So, with digital signatures, we can give someone the ability to verify signatures, but not generate them; with a MAC, we cannot do so.

Is this difference important? Well, that depends entirely on what we're doing, and whether we can whether someone who can verify messages can also create them.

For example, consider the case of Alice sending messages to Bob. Bob wants to make sure those messages really come from Alice, and so they share keys; Alice signs/MACs the messages, and Bob verifies those messages. If that's the only what that key is used, we don't mind if Bob can also use his key to generate messages, because we can trust that he won't. After all, the only one who will ever validate a message is, in fact, Bob. If Bob does generate his own message, well, the only one he would be able to fool with it would be himself, and there's no point to that.

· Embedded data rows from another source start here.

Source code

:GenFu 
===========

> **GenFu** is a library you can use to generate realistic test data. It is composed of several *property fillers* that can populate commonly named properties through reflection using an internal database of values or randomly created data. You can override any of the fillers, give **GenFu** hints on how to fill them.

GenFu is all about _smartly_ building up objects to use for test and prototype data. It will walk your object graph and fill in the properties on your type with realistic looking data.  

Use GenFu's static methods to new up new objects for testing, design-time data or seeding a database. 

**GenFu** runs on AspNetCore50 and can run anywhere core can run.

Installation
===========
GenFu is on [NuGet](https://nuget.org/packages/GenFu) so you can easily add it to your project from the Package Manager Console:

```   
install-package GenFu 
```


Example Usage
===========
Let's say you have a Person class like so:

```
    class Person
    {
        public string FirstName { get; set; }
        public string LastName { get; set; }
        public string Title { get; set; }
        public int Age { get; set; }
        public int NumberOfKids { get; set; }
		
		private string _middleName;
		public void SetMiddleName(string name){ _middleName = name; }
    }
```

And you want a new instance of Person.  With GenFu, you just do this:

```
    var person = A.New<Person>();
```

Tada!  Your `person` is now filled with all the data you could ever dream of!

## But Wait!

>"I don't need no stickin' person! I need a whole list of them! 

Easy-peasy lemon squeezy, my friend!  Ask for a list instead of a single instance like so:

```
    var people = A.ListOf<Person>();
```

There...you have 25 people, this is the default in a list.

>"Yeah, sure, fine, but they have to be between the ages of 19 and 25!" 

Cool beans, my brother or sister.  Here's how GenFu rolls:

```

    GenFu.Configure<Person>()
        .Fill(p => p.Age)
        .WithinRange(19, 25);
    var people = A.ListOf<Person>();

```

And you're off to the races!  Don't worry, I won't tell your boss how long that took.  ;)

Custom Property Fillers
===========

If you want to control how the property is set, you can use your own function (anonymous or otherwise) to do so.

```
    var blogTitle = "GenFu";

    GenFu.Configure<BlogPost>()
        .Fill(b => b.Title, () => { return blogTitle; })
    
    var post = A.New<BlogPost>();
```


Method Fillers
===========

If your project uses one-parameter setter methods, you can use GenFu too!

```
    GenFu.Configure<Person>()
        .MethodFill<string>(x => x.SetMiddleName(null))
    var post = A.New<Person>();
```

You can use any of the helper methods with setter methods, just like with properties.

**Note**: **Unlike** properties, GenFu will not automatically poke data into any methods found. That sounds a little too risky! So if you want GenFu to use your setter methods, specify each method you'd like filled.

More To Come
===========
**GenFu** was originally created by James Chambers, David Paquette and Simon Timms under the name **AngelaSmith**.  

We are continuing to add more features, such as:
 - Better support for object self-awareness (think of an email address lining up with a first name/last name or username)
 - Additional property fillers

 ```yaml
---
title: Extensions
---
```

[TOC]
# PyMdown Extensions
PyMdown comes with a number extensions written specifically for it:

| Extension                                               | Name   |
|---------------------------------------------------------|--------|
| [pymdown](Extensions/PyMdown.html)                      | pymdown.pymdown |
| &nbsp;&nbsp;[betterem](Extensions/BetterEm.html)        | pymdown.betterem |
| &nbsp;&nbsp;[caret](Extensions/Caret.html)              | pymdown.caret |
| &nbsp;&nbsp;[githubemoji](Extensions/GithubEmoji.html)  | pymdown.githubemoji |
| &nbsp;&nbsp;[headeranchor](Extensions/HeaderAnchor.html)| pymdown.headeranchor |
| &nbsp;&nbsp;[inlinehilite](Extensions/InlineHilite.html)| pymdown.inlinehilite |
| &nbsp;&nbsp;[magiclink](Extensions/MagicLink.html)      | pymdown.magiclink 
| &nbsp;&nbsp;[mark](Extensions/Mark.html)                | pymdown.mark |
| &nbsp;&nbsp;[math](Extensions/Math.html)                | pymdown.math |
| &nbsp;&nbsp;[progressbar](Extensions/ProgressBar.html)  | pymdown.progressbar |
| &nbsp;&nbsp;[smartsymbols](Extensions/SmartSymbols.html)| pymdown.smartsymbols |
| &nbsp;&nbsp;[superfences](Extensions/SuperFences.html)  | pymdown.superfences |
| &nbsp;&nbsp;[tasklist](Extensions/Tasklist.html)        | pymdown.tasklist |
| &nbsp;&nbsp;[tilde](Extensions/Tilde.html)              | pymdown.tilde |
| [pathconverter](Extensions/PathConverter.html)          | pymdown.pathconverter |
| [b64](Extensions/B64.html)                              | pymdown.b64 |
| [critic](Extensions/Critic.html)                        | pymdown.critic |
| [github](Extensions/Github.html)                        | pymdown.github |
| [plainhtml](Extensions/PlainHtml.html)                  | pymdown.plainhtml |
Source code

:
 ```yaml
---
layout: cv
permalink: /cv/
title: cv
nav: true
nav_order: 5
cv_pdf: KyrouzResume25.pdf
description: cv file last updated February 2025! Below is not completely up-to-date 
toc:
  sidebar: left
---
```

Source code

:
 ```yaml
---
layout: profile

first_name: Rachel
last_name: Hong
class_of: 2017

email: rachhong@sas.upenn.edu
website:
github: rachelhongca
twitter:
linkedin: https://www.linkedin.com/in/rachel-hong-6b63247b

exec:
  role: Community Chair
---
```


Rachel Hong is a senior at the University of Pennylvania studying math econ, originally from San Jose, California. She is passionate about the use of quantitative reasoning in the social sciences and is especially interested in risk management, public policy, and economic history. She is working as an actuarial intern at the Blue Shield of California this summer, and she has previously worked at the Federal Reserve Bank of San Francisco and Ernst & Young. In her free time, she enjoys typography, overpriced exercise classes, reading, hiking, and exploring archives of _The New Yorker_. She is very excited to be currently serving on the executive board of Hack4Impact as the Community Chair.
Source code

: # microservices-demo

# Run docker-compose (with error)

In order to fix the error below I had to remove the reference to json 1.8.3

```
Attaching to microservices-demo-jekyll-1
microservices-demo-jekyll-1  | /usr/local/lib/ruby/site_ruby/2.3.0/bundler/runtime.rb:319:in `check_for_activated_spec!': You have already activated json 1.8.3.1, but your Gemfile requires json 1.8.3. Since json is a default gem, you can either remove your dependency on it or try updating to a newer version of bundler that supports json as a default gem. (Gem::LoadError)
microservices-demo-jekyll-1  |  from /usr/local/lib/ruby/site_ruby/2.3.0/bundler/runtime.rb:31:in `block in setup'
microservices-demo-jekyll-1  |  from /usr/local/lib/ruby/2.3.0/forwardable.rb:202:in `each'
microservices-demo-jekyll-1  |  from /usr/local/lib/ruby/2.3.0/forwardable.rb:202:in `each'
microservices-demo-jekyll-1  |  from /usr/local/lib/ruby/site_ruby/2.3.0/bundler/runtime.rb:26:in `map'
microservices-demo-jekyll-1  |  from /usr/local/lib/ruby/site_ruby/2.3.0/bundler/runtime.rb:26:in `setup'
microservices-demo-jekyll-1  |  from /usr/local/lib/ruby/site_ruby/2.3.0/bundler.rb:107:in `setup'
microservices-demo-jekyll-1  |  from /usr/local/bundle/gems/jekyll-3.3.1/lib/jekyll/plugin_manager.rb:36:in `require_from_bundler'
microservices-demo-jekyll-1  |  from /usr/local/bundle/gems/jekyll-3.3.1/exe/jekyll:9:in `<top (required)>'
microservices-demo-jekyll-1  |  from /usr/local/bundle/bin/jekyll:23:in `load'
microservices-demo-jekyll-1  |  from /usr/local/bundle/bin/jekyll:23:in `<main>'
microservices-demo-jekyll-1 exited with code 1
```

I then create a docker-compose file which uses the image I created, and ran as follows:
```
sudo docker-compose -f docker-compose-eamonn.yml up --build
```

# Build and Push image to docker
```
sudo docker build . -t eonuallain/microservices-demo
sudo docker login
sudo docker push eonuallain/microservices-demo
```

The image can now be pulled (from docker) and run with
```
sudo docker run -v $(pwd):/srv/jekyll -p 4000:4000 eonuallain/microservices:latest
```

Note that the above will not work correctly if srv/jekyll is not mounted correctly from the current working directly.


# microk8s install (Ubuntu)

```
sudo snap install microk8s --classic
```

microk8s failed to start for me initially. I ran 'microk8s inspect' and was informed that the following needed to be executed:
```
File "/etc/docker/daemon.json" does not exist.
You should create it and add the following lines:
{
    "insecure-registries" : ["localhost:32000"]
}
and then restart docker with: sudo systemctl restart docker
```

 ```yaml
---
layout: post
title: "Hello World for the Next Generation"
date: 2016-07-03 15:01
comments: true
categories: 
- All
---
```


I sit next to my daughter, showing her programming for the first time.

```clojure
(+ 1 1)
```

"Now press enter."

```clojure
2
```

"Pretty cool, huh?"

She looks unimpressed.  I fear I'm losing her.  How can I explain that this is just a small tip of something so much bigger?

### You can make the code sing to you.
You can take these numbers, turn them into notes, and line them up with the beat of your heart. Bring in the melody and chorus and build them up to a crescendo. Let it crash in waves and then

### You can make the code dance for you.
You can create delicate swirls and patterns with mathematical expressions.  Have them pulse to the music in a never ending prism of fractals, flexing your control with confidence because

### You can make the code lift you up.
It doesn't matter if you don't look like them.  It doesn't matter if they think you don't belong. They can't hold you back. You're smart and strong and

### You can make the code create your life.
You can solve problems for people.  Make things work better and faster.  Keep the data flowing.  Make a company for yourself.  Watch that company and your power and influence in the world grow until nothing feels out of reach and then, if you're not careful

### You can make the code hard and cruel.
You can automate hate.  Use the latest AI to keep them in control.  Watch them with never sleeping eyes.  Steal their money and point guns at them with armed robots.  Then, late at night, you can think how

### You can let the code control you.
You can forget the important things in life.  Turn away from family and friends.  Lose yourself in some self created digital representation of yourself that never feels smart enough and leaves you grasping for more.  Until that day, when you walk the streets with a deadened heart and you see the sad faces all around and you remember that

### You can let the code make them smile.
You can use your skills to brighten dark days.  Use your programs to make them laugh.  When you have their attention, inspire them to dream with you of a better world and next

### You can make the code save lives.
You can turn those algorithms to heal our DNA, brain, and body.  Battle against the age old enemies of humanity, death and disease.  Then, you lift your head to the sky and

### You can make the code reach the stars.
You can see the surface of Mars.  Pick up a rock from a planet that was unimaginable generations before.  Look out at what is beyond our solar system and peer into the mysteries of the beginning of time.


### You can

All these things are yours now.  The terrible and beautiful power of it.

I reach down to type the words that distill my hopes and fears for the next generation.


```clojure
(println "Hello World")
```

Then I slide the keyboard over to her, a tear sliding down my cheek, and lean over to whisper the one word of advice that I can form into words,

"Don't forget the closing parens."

For an example in the other direction, consider the example of distributed stock quotes, where (say) the New York Stock Exchange publishes the current price of stocks. Now, people will need to be able to determine if these quotes came from NYSE, and so they need to be verifiable somehow. If these quotes were MACed, that means that NYSE would need to distribute the MAC secret key (so people can verify quotes); that would mean that someone could generate a fake stock quote (one that says that, say the price of GM just went drastically down); because he has the MAC secret key, he can compute the correct MAC, and that would fool someone else, causing them to dump all their GM stock. To prevent this, any such system would need to use a signature method, with the NYSE signature key being distributed. That way, anyone could validate a stock quote, but they wouldn't be able to generate fake quotes of their own.

Now, the next obvious question is "if a digital signature can do everything a MAC can do, why would we ever use a MAC"? Well, the answer is that while a digital signature could be used where we currently use a MAC, it is also much more expensive; a MAC is much (several orders of magnitude) cheaper to compute and verify, and is also somewhat shorter. No one uses a digital signature when a considerably cheaper MAC would do the job.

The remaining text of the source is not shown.